Екатерина, у которой рот был занят вкусным печеньем, кивнула головой.
Один из секретарей с благородным лицом и осанкой, стоя возле своего пюпитра, звучным баритоном стал читать проект манифеста по поводу разгоревшегося мятежа. Екатерина послала через стол Бибикову записку:
«Прошу слушать внимательно».
Когда чтец дошел до места, где Пугачёв уподоблялся Гришке Отрепьеву, граф Чернышев попросил, с разрешения Екатерины, еще раз повторить этот текст.
«Содрогает дух наш от воспоминания времен Годуновых и Отрепьевых, посетивших Россию бедствиями гражданского междуусобия… когда от явления самозванца Гришки-расстриги и других ему последовавших обманщиков города и села и огнем и мечом истребляемы, кровь россиян от россиян же потоками проливаема…»
– Разрешите, великая государыня, – поднялся Чернышев, знаком остановив чтение – Нам с князь Григорием кажется, что никак не можно уподоблять сии два события – возмущение древнее и бунт нынешний Пугачёва.
– Ведь в та поры, матушка, – подхватил с места князь Орлов – Все государство в смятенье пришло, вкупе с боярством, а ныне одна только чернь, да и то в одном месте. Да этакое сравнение разбойника Пугачёва с ложным Димитрием хоть кому в глаза бросится, оно и самих мятежников возгордит.
– Мне пришло в идею сделать подобное сравнение – сказала Екатерина – Только с тем намерением, чтобы вызвать в народе самое большое омерзение к Пугачёву. А також к отказным письмам, что пишут некоторые дворяне из офицерство. Это мерзко, мерзко! Но я еще раз готова над сим местом призадуматься и, ежели сочту нужным, допущу перифразм.
Потом была оглашена инструкция Бибикову, по смыслу которой он посылался в неспокойный край полновластным диктатором. Также давался открытый указ, по которому ему подчинялись все краевые власти: военные, гражданские, духовные.
Уже на выходе из совещания, Екатерина успокаивала генерала.
– Ну вот, Александр Ильич, все устроилось. Оказывается уже два полка – кирасирский и карабинерский – двигаются и поспешают к Казани. Пехотинцев дать тебе пока не можем.

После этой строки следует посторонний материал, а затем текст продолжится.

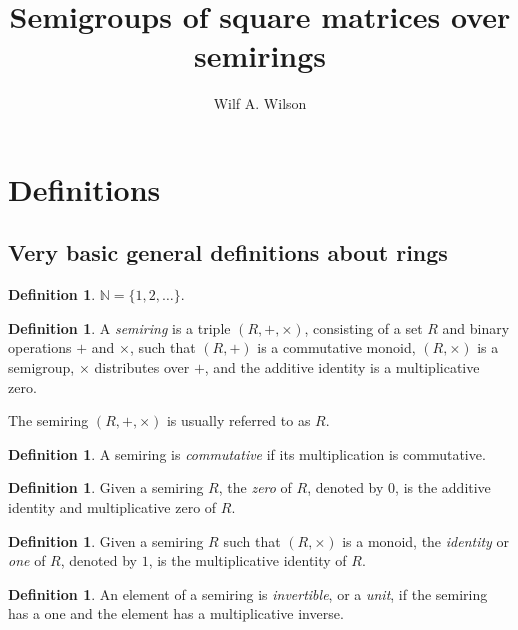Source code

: \documentclass{article}
\title{Semigroups of square matrices over semirings}
\author{Wilf A. Wilson}
\newcommand{\N}{\mathbb{N}}
\theoremstyle{definition}
\newtheorem{defn}[thm]{Definition}
\begin{document}
\maketitle


\section{Definitions}


\subsection{Very basic general definitions about rings}

\begin{defn}
  $\N = \{1, 2, \ldots\}$.
\end{defn}

\begin{defn}
  A \emph{semiring} is a triple $(R, +, \times)$, consisting of a set $R$ and
  binary operations $+$ and $\times$, such that $(R, +)$ is a commutative
  monoid, $(R, \times)$ is a semigroup, $\times$ distributes over $+$, and the
  additive identity is a multiplicative zero.
\end{defn}

The semiring $(R, +, \times)$ is usually referred to as $R$.

\begin{defn}
  A semiring is \emph{commutative} if its multiplication is commutative.
\end{defn}

\begin{defn}
  Given a semiring $R$, the \emph{zero} of $R$, denoted by $0$, is the additive
  identity and multiplicative zero of $R$.
\end{defn}

\begin{defn}
  Given a semiring $R$ such that $(R, \times)$ is a monoid, the \emph{identity}
  or \emph{one} of $R$, denoted by $1$, is the multiplicative identity of $R$.
\end{defn}

\begin{defn}
  An element of a semiring is \emph{invertible}, or a \emph{unit},
  if the semiring has a one and the element has a multiplicative inverse.
\end{defn}
\end{document}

– А как же гвардия? – рискнул Бибиков – А пушки?
– Гвардия нужна в столице – холодно ответила Екатерина – Но и шести конных полков тебе будет достаточно, чтобы победить мятежников. Пушки возьми в Казани. Собирай також по дороге дворянское ополчение. В том тебе моя полная воля.
Бибиков тяжело вздохнул, низко опустил голову. Генерала мучили плохие предчувствия.

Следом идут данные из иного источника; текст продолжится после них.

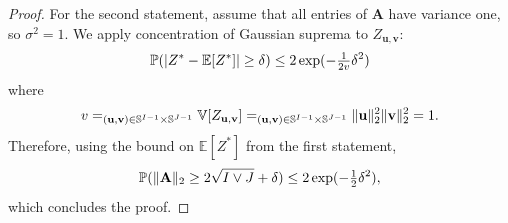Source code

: \documentclass[twoside]{article}
\newcommand{\vu}{\mathbf{u}}
\newcommand{\vv}{\mathbf{v}}
\newcommand{\mA}{\mathbf{A}}
\newcommand{\E}{\mathbb{E}}
\newcommand{\R}{\mathbb{R}}
\newcommand{\V}{\mathbb{V}}
\newcommand{\opspace}{}
\let\sup\relax\DeclareMathOperator*{\sup}{sup\opspace}
\DeclarePairedDelimiter\norm{\|}{\|}             %
\DeclarePairedDelimiter\abs{|}{|}                %
\theoremstyle{theoremstyle}
\newtheorem{lemma}[theorem]{Lemma}
\begin{document}
\begin{proof}
    For the second statement, assume that all entries of $\mA$ have variance one, so $\sigma^2=1$.
    We apply concentration of Gaussian suprema \citep[e.g., Exercise 5.10 by][]{Wainwright:2019:High-Dimensional_Statistics_A_Non-Asymptotic_Viewpoint} to $Z_{\vu,\vv}$:
    \begin{equation}
        \mathbb{P}(
            \abs{
                Z^* - \E[Z^*]
            } \ge \delta
        ) \le 2 \exp(-\tfrac1{2 v} \delta^2)
    \end{equation}
    where
    \begin{equation}
        v = \sup_{(\vu, \vv) \in \mathbb{S}^{I - 1} \times \mathbb{S}^{J - 1}} \V[Z_{\vu,\vv}] = \sup_{(\vu, \vv) \in \mathbb{S}^{I - 1} \times \mathbb{S}^{J - 1}}\norm{\vu}_2^2 \norm{\vv}_2^2 = 1.
    \end{equation}
    Therefore, using the bound on $\E[Z^*]$ from the first statement,
    \begin{equation}
        \mathbb{P}(\norm{\mA}_2 \ge 2 \sqrt{I \lor J} + \delta) \le 2 \exp(-\tfrac1{2} \delta^2),
    \end{equation}
    which concludes the proof.
\end{proof}

\end{document}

Выступление на Казань я назначил на 25-е ноября. К этому времени Лысов и Шигаев уже ушли завоевывать Уфу, а от Мясникова с Подуровым пришли вести о взятии Бузулука и Бугульмы. Я тут же приказал устроить народный праздник – палить из пушек, жарить быков, выкатить на площадь бочки со спиртным. Пришлось отменить на сутки «сухой» закон в войсках.
Послал курьеров по крепостям яицкой линии и в сам городок, где стояла сборная сотня казаков. Везде дал команду вывесить красные флаги, которые пошили женщины Харловой и пировать. В Оренбурге по совету Крылова были организованы соревнования на меткость по стрельбе во 2-м заводском полку и скачки. Я даже не удивился, когда в последних победил Салават Юлаев. Весь город выбежал на валы смотреть, как башкиры, татары, казаки соревнуются в скорости.

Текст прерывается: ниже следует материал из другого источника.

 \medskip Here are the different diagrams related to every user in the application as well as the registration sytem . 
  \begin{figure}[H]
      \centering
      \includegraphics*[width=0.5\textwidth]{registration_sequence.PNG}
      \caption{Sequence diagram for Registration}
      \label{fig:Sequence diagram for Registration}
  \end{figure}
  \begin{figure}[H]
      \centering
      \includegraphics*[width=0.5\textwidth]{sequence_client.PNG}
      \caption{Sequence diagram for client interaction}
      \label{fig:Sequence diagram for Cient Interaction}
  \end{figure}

Отличившихся – наградил рублем и красивой перевязью с серпом и молотом. Принимал победителей я уже в новой «шапке „Мономаха“» – зимняя корона в авторстве Авдея выглядела очень представительно. Золото, россыпи рубинов… Народ смотрел во все глаза. Я заметил, что люди опять начали падать мне в ноги, а казаки перестали «тыкать». Верхом на мощном Победителе, с большой свитой, я всем своим видом внушал величие и трепет.
За несколько дней до отъезда случилось важное событие. В Оренбург прибыли бежавшие из Казани польские конфедераты. Паны, после разгрома восстания под Варшавой, были направлены в ссылку в Сибирь. Успели доехать только до казанской губернии. Как только полыхнуло у нас, властям резко стало не до ляхов. И те под шумок сбежали. Сорок четыре хорошо обученных офицера – два капитана, двадцать три хорунжих и подхорунжих, один майор, восемнадцать поручиков и подпоручиков.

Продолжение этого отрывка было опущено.